Long-term disability income insurance (LTD) replaces a portion of a person’s former income if the individual becomes unable to work. Whereas individual wages earned from working are typically subject to state and federal income taxes for the year in which the wages are earned, however, the tax implications of LTD benefits can be different depending on how the premiums were handled while the individual was still working.
The answer to the common question, “Are long-term disability payments taxable?” can therefore have more than one answer. Understanding LTD income tax rules while you are still healthy and working can put you in a position to structure your potential long-term disability taxes later, should you ever need disability benefits. If you are already receiving LTD benefits, then evaluating the tax aspects of long-term disability benefits in your situation can help you avoid tax compliance failures and minimize your stress.
Is Long-Term Disability Imputed Income?
Imputed income is a term that individuals planning their long-term disability financial management strategies may encounter in a couple of different contexts. The first is family law court, while the second of course is LTD income tax rules. People who have questions about the tax aspects of long-term disability benefits often have questions about a number of other financial complications that may involve those same LTD benefits, so it is useful to understand both of these settings for imputed income.
Imputed Income: LTD Benefit Payments, Child Support, and Family Law Courts
People who file, or are suspected of filing, incomplete or inaccurate financial disclosures in a divorce or child support case may have their incomes imputed by the court. In this case imputed income is usually based on the last known income of the person to whom it is imputed. Sometimes the court may instead impute an amount that more closely reflects the individual’s documented earning power, especially if there is evidence to suggest that an individual may have deliberately reduced his or her income in an attempt to skew the division of property in a divorce case or lower child support obligations.
If you are paying child support or going through a divorce and concerned about the tax aspects of long-term disability benefits, this may mean that you need to report any change in the amount of your LTD benefit to the court overseeing your family case. Divorced parents who were ordered to pay child support while they were still working and who are now receiving LTD benefits may also need to file a motion to modify child support based on their change in circumstances. The court will usually provide forms directing how you report your income, so you may need to confirm the tax implications of LTD benefits in your case to determine whether you should include calculations for long-term disability taxes to accurately reflect your new income.

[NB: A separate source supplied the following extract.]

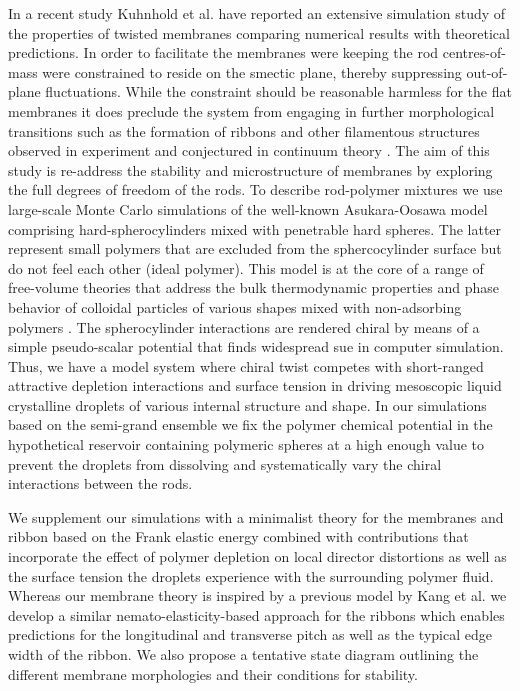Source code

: In a recent study Kuhnhold et al. \cite{kuhnhold2022colloidal} have reported an extensive simulation study of the properties of twisted membranes comparing numerical results with theoretical predictions. In order to facilitate the membranes were keeping the rod centres-of-mass were constrained to reside on the smectic plane, thereby suppressing out-of-plane fluctuations. While the constraint should be reasonable harmless for the flat membranes it does preclude the system from engaging in further morphological transitions such as the formation of ribbons and other filamentous structures observed in experiment \cite{Gibaud2012} and conjectured in continuum theory \cite{kaplan2010theory,kang_sm2016}. The aim of this study is re-address the stability and microstructure of membranes by exploring the full degrees of freedom of the rods. To describe rod-polymer mixtures we use large-scale Monte Carlo simulations of the well-known Asukara-Oosawa model comprising hard-spherocylinders mixed with penetrable hard spheres. The latter represent small polymers that are excluded from the sphercocylinder surface but do not feel each other (ideal polymer). This model is at the core of a range of free-volume theories that address the bulk thermodynamic properties and phase behavior of colloidal particles of  various shapes mixed with non-adsorbing polymers \cite{LekkerkerkerTuinier2011}. The spherocylinder interactions are rendered chiral by means of a simple pseudo-scalar potential that finds widespread sue in computer simulation. Thus, we have a model system where chiral twist competes with short-ranged attractive depletion interactions and surface tension in driving mesoscopic liquid crystalline droplets of various internal structure and shape.  In our simulations based on the semi-grand ensemble we fix the polymer chemical potential in the hypothetical reservoir containing polymeric spheres at a high enough value to prevent the droplets from dissolving and systematically vary the chiral interactions between the rods.

We supplement our simulations with a minimalist theory for the membranes and ribbon based on the Frank elastic energy combined with contributions that incorporate the effect of polymer depletion on local director distortions as well as the surface tension the droplets experience with the surrounding polymer fluid. Whereas our membrane theory is inspired by a previous model by Kang et al. \cite{kang_sm2016,kang2017chiral} we develop a similar nemato-elasticity-based  approach for the ribbons which enables predictions for the longitudinal and transverse pitch as well as the typical edge width of the ribbon. We also propose a tentative state diagram outlining the different membrane morphologies and their conditions for stability.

Imputed Income: Employee Benefits and Total Compensation
The other way that people dealing with LTD income tax rules may encounter the term imputed income is in relation to their employee benefits. When an employer pays some or all of a long-term disability policy premium on your behalf, that employee benefit may be reported by your employer as “imputed income” and included in your total compensation. Like several other benefits that are not paid directly to employees in the form of money, but that nonetheless constitute an important aspect of the “total compensation” they receive for their work, the premiums paid on your behalf are generally considered taxable income under Internal Revenue Service (IRS) LTD income tax rules.
For individuals wondering, “Are long-term disability benefits taxable?” what these imputed income rules mean for the tax implications of LTD benefits is that the value of the premium payments your employer has contributed to your long-term disability policy will need to be taxed at some point. If the employer reports that value as imputed income on your annual W2 form, then it is considered already taxed and you will not normally need to pay long-term disability taxes on any benefits received under the policy. If the employer does not include the value of the premium payments made on your behalf as part of the total compensation reported on your W2, then your LTD benefits will normally be taxable income.
Why Is My Long-Term Disability Not Taxable?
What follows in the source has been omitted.